Las nevadas han sido pocas para la época y aunque aún falta el invierno, asoma el fantasma de una nueva crisis hídrica en San Juan. Según Silvio Pastore, director del Gabinete de Estudios de Geocriología, Glaciología, Nivología y Cambio Climático de la UNSJ, la cantidad de nieve en la cordillera sanjuanina es significativamente menor a la del año pasado
A la fecha, la superficie de nieve en cordillera es menos de 40% de la que había en la misma época del año pasado. “Estamos con poca cantidad de nieve, lo que preocupa, porque tenemos registro de más de 100 años y conocemos como funciona el sistema hídrico superficial de la provincia”, afirmó Pastore.
“Para esta época del año deberíamos tener por lo menos dos o tres nevadas que se hayan acumulado, una sobre la otra, y eso no está sucediendo al día de la fecha. Entonces ya tenemos una tendencia de que el ciclo hídrico será pobre, no superaría el del año pasado, que, si bien mejoró, tampoco fue el ideal”, indicó el experto en declaraciones en Radio Sarmiento.
Cambio de previsiones
Las declaraciones del experto son preocupantes porque marcan un cambio en las expectativas que se tenían para este año. Pastore admitió que la provincia tenia una previsión para este año que iba a ser similar a la del año pasado, y eso es lo que ha cambiado. “O sea, es difícil que se iguale. Si bien todavía falta todo el invierno y primavera, que suelen ser las nevadas que más acumulan nieve en cordillera, siendo analíticos y viendo los números, están las luces amarillas prendidas porque estaríamos en un ciclo hídrico pobre”, dijo Pastore.
“La dependencia total de la provincia a las precipitaciones níveas en cordillera hace que cualquier disminución en la cantidad de nieve tenga un impacto significativo en el ciclo hídrico”, agregó.
¿Menos riego agrícola?
La situación afecta de lleno a la agricultura, que utiliza entre el 80 y 90% del agua disponible en la provincia. Los productores podrían enfrentar dificultades para regar sus cultivos, lo que podría tener un impacto económico significativo. “Los productores van a tener menos días de agua para regar”, aseguró Pastore respecto a la próxima temporada agrícola.
Agregó que la industria de San Juan es poca, pero la población consume mucha agua debido al clima y la cultura, por lo que recomendó a las autoridades provinciales “fortalecer el suministro del agua a través de organismo s como OSSE.

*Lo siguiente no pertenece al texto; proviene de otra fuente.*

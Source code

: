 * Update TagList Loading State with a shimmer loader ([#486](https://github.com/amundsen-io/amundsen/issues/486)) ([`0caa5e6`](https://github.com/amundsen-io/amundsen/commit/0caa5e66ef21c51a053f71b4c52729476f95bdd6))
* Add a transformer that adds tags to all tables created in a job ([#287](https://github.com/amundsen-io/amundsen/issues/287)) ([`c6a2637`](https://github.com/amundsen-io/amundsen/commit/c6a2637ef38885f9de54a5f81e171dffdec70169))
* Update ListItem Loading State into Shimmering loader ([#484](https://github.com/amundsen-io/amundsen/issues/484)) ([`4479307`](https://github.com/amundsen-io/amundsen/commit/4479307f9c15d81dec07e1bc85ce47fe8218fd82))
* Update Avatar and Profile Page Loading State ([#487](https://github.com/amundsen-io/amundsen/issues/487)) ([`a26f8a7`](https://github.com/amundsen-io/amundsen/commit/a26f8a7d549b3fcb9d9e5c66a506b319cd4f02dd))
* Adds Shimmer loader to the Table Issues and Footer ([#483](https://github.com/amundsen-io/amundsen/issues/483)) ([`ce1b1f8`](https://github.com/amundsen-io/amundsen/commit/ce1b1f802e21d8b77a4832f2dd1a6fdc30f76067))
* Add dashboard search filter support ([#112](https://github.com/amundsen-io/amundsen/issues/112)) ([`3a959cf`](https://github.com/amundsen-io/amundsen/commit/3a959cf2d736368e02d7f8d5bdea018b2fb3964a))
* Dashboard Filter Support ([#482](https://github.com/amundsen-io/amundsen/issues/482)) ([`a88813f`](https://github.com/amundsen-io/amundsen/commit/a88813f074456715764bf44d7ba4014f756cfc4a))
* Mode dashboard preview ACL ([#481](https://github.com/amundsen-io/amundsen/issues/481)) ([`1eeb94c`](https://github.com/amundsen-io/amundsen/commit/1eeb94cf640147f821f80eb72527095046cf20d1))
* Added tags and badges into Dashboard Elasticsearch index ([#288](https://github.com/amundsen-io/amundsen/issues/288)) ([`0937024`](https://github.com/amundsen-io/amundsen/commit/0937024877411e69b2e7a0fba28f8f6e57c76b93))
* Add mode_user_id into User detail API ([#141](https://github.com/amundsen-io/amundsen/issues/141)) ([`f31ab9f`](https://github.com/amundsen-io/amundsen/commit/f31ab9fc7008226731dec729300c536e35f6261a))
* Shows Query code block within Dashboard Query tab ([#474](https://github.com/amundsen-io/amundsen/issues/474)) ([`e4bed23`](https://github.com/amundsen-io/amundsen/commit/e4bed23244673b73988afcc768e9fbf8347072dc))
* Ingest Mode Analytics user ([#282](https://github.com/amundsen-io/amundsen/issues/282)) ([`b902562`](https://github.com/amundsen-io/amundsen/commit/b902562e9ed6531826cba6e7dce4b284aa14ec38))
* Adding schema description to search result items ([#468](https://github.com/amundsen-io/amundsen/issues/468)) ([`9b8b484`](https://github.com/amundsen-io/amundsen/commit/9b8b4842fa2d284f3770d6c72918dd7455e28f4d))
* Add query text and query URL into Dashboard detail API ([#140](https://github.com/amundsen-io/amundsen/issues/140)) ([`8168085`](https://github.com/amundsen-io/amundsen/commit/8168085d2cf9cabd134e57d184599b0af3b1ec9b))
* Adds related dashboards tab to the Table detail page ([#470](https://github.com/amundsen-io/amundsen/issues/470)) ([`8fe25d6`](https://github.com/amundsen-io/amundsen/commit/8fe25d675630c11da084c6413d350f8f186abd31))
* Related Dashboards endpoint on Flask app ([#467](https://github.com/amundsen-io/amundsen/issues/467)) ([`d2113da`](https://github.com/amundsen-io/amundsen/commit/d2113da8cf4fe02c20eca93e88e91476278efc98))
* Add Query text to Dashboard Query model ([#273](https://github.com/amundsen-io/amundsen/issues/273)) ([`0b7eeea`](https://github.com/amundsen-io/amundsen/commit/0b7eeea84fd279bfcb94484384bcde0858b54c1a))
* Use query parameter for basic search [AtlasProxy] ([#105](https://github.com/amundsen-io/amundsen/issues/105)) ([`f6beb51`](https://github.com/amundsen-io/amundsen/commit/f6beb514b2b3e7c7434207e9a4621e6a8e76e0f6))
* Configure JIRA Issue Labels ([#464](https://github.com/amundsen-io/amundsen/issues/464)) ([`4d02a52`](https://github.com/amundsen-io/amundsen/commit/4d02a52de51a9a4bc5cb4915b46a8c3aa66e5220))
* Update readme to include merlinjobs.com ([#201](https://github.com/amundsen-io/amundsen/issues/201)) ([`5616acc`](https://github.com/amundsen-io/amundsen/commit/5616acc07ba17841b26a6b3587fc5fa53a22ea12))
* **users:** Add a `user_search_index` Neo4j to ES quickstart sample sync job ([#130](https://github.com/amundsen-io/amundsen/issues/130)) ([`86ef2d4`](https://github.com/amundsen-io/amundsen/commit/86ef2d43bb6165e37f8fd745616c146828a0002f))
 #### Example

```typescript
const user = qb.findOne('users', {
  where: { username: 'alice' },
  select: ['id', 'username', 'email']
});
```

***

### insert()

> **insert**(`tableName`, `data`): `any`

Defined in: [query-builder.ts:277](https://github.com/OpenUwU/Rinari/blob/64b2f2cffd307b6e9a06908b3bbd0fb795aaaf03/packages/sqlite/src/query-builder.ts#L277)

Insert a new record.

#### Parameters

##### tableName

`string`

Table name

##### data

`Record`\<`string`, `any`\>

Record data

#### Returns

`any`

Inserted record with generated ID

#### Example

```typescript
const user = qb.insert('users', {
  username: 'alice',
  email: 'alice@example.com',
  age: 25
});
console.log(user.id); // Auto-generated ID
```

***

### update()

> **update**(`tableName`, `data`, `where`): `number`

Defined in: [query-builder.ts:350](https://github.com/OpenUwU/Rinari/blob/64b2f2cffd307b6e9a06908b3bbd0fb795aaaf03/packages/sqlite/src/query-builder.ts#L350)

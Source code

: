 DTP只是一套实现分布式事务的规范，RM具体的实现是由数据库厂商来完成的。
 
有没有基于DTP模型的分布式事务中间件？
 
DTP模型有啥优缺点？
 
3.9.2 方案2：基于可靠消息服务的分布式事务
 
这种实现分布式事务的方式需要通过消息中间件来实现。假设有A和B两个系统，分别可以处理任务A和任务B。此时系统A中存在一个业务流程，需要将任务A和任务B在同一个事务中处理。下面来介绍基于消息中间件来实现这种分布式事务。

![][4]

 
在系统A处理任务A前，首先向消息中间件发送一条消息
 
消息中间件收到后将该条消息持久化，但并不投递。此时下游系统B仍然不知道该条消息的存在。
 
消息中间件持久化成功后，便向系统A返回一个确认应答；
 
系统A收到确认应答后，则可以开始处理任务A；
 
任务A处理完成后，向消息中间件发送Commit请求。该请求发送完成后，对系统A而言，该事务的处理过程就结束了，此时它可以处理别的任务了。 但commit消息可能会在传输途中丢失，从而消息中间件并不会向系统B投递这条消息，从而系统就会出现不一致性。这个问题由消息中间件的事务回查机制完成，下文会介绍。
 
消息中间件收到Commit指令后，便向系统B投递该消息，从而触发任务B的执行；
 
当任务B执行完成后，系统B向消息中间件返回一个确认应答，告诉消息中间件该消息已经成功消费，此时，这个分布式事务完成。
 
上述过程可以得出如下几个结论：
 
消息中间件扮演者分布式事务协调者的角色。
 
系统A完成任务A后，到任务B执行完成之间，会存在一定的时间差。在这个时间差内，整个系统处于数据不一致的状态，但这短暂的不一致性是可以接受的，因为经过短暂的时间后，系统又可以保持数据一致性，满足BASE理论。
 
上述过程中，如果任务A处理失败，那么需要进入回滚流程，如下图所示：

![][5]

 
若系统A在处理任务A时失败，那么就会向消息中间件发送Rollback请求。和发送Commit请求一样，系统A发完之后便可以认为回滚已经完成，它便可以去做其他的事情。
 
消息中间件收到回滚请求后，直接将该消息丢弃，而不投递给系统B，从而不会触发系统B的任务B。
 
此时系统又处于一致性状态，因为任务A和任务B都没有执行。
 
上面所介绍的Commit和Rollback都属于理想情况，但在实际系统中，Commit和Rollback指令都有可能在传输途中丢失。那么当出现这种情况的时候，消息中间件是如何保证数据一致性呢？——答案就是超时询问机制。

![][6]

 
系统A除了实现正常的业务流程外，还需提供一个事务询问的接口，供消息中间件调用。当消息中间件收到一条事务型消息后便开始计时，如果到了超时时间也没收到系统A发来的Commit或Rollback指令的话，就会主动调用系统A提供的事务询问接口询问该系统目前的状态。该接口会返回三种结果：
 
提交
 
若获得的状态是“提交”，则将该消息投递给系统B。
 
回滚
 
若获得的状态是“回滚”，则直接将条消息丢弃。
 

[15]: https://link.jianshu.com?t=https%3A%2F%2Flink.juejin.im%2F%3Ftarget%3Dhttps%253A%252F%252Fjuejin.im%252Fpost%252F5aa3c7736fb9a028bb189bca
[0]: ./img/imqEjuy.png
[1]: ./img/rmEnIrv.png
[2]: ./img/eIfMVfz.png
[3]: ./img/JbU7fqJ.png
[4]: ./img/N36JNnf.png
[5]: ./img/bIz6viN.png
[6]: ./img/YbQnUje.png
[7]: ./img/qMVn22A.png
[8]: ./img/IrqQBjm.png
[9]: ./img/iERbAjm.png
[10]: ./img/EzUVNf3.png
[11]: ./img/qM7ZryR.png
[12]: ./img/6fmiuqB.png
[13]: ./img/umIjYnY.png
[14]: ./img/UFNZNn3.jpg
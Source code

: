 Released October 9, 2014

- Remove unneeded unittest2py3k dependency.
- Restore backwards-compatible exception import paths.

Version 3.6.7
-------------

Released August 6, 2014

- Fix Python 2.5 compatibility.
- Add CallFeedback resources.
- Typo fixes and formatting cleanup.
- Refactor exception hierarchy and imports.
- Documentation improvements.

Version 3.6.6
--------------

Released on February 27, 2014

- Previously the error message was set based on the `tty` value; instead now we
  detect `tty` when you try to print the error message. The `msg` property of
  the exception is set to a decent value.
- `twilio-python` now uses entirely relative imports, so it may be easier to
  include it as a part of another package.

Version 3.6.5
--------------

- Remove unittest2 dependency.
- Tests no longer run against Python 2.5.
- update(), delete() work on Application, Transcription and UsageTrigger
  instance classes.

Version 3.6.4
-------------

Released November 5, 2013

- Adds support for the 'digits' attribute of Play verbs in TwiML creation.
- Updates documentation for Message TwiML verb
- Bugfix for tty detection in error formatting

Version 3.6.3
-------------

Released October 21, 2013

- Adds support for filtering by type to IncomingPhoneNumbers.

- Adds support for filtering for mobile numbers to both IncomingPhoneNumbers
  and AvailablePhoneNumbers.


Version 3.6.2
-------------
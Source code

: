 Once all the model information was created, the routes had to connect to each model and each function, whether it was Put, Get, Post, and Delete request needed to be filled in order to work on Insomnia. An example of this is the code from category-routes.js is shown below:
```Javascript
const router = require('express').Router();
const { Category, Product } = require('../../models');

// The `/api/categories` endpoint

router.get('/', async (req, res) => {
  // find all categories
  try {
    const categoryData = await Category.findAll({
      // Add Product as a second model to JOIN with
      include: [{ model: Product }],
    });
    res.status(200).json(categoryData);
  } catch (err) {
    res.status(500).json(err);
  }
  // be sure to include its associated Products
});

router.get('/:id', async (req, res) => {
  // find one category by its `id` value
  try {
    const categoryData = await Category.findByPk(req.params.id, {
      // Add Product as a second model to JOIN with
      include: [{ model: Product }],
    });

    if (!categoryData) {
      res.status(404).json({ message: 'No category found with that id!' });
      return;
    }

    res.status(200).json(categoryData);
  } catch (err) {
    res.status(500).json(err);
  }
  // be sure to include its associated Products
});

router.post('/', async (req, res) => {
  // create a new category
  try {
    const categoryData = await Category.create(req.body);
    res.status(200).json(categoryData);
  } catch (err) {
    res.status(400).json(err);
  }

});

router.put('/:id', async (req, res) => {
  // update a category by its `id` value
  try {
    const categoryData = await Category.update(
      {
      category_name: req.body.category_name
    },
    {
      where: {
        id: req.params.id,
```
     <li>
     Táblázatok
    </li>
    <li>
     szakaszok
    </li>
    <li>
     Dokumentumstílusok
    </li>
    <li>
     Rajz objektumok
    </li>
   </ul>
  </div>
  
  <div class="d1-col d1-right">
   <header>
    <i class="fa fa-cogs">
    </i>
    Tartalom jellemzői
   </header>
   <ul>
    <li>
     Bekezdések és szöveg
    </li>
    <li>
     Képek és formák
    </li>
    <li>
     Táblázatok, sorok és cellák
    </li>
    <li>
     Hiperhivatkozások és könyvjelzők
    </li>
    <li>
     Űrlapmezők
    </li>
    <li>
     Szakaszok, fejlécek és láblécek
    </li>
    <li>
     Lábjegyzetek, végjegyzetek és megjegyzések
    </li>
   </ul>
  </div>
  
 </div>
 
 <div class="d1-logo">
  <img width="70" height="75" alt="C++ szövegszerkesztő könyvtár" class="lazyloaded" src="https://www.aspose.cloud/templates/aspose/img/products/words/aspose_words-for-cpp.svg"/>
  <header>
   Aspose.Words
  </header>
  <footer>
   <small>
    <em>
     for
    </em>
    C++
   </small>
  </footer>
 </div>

La falta de nieve es preocupante particularmente en algunas zonas como la cuenca del Río Jáchal, donde hay sectores que directamente no tienen nieve acumulada en este momento.
Para el científico, la agricultura será la que va a sentir el primer impacto porque no van a tener el recurso disponible, porque se harán cortas “y porque se tendrá que enviar menos agua por los canales para garantizar el suministro de la población”.
Para Pastore, no se puede entregar a los regantes más de 800 HM3 anuales, porque si no, el sistema entra en riesgo. Agregó que, si no se realiza la actualización del Código de Aguas, no hay medidas suficientes que le permitan a los sanjuaninos adaptarse a la nueva situación hídrica de la provincia.
Dos fenómenos
De acuerdo al experto, la disminución de precipitaciones responde a fenómenos a nivel planetario. El clima del planeta a lo largo de toda su historia, de millones de años, ha pasado por ciclos húmedos y ciclos secos. Ahora se está sobre los fines de un proceso que se llama “Glaciación” donde las masas de hielo se reducen al mínimo.
A eso se suma un aumento repentino de la temperatura del aire asociado a los gases de efecto invernadero que se emite con la quema de combustibles fósiles. “Estos dos fenómenos hacen que, en la provincia de San Juan, la zona donde históricamente precipitaba nieve, que era en la cordillera, aproximadamente desde los 3.500, 3.800 metros de altitud hacia arriba, ahora se encuentra más arriba, entre 1.400 o 3.500 más alta, dependiendo de la zona y la orientación de la cordillera”, explicó.
Eso explica por qué cada vez hay menos nieve en cordillera y cada vez hay menos agua en los ríos sanjuaninos.